Scattered thoughts

– Historical Draft Performance

The last post was a pretty broad look at draft performance.  I’m currently making a few adjustments to the analysis that will hopefully provide a more accurate ranking system (though the existing version passes the eye test).  If we get an accurate system, it’s a small step to mine it for performance persistence (skill).  Adjusting for draft position is the big addition, but I’m also looking at relative magnitude (team share of all production available in draft).  If you have any other ideas for making a more accurate ranking system let me know in the comments and I’ll see if I can work it in.

– Sean Smith Interest

This is exactly the type of fake news you should avoid.  The Eagles are interested in the top CB available at the right price?  Shocking.  Saying you’re interested in a top FA but don’t want to get in a bidding war is ridiculous.  That’s how free agency works (for the top players).  However, the Eagles do need to add a CB, preferably one that can start, and adding a mid-level guy in FA would make me feel a lot better about the roster for next year.  If they really do like Smith, they’ve got the cap space to make the move and win a bidding war.

– Nnamdi

Anyone who was against tagging DRC should be completely aghast at the potential for bringing Nnamdi back with a restructured deal.  From what I saw, most people don’t like DRC because of his inconsistent effort.  I challenge you to watch Nnamdi’s tape from this year and tell me you think he was playing hard.  All that talk about players giving up was heavily pointed at Nnamdi, so bringing him back is certainly a knock against the “change the culture” plan.  Almost every player is attractive at the right price, including Nnamdi, but I’d rather tag DRC and pay him $10 mil for one year than bring back Nnamdi at half the price (he’s guaranteed $4 mil, so any renegotiation has to be higher or he wouldn’t accept).  If they do bring him back, he’s going to need safety help, since it was abundantly clear last year that he doesn’t have the speed to stay with fast WRs.

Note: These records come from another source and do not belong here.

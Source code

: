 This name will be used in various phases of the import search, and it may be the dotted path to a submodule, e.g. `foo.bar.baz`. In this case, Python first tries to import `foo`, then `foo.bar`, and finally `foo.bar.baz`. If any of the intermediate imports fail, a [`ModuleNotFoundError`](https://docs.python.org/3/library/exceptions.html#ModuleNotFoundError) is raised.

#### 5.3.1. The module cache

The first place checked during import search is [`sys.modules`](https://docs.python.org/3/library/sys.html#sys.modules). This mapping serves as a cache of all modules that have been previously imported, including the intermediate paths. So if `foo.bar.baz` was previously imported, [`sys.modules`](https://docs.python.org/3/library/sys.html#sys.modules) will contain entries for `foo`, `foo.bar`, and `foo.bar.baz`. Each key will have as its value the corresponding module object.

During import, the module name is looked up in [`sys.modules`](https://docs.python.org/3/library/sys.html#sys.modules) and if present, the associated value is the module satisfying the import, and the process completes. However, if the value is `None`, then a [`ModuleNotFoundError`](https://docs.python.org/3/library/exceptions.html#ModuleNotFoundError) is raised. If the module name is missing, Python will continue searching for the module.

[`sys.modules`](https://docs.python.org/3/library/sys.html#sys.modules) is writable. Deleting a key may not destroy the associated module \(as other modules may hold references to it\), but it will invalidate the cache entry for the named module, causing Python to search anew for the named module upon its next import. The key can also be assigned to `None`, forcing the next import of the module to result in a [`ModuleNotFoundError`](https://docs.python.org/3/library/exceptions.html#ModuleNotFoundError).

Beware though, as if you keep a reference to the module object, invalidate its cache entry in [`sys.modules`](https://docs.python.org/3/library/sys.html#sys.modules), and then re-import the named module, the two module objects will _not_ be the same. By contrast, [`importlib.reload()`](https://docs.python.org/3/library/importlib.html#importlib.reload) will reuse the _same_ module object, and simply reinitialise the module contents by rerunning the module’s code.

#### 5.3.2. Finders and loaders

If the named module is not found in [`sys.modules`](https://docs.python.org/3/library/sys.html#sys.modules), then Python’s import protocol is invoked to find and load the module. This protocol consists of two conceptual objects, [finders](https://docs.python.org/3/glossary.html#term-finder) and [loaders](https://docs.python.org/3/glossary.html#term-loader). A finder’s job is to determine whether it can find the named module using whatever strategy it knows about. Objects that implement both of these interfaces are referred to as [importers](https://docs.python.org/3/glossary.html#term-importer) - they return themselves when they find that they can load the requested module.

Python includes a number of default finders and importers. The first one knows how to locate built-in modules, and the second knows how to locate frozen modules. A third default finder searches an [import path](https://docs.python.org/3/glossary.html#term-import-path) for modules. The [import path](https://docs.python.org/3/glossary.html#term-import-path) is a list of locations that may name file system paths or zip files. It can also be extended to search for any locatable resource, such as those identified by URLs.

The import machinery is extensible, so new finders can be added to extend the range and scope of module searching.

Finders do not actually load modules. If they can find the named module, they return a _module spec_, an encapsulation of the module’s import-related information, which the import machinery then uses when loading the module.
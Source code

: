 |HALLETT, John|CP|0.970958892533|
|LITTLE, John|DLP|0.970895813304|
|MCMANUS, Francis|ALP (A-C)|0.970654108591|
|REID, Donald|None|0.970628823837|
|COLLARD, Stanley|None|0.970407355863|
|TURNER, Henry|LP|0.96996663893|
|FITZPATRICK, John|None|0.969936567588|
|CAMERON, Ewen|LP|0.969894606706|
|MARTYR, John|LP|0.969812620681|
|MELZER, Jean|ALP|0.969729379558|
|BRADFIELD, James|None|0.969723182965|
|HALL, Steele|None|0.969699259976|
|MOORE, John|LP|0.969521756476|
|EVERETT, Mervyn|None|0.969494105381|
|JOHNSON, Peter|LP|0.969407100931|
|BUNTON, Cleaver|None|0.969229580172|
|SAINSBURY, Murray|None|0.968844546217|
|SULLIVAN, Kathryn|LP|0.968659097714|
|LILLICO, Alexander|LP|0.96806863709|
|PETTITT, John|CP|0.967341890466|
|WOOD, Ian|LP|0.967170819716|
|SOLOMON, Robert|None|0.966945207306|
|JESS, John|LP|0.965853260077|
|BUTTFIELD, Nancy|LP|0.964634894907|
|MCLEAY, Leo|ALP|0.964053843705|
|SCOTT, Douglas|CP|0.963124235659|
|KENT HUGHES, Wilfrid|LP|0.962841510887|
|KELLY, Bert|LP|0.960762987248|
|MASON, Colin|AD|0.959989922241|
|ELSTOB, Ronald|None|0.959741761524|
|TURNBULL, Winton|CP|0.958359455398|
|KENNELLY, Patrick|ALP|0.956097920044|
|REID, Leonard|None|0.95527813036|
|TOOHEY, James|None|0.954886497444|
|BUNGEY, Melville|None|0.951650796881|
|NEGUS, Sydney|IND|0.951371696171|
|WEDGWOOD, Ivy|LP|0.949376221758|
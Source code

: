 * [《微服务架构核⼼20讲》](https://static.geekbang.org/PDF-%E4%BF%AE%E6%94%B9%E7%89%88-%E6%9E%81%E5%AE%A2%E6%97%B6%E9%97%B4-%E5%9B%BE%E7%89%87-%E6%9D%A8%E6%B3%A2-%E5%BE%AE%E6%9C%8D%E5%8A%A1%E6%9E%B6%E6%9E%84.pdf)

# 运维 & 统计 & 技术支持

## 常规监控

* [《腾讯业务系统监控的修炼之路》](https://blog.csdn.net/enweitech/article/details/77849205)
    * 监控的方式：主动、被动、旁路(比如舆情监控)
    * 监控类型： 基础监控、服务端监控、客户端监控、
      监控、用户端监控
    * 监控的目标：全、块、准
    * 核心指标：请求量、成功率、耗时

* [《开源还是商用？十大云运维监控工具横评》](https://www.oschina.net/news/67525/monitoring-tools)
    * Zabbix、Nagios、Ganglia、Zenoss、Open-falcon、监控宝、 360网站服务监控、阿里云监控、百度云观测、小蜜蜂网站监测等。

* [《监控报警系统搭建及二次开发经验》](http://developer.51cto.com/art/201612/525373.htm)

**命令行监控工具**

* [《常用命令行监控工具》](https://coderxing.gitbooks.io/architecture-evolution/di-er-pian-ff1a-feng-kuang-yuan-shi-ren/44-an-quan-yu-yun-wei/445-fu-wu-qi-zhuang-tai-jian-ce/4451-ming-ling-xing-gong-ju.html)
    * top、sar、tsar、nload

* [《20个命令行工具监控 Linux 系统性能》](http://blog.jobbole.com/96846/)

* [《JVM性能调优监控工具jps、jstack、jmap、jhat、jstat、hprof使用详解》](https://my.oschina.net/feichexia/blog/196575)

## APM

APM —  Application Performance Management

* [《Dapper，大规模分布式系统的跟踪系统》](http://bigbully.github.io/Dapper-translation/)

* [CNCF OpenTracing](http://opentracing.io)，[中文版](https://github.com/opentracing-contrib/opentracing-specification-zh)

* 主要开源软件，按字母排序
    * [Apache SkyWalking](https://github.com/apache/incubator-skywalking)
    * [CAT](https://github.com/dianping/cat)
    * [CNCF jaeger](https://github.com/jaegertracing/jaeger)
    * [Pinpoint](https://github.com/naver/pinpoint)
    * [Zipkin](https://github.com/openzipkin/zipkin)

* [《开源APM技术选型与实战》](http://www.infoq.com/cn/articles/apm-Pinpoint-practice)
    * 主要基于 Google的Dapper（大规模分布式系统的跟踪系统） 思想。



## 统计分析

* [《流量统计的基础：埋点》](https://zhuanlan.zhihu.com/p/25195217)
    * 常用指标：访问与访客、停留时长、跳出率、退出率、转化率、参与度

– Nightmares of the 2009 draft

The general draft discussion seems to have settled on the “deep class but no elites” theme.  Allow me to translate: “there are elite players in this class, but we (scouts) have no idea who they are”.  This is definitely bad news for the Eagles, as it diminishes the value of their pick, but don’t believe any story that says there aren’t elite players in this year’s draft. The nightmare scenario for teams at the top is a repeat of 2009.  Here is the top 15 from that year, with pro bowlers highlighted yellow:

Screen Shot 2013-02-25 at 2.17.42 PM

There are a few nice players in there, but the top 5 is a relative wasteland.  However, taken later in the first round were Clay Matthews and Percy Harvin.  And Shady was available in the second round.  While I doubt this year will be as weak as 2009, it is definitely a cautionary comparison as we get closer to the draft.

Rest assured, there will be elite players available at #4.  Whether or not the Eagles (or any other team) can identify them is another story.

 – Geno Smith

Not a fit for the Eagles, and I’m definitely not a scout, but this guy ran a 4.59 and, more importantly, completed 67% of his college passes.  The last time a QB was not selected in the top 5 was 2000, and that may have been because one year earlier 5 QBs were taken in the top 15.  If you’re looking for a guy that might sneak into the top of the board (and all Eagles fans should be), this is your best bet.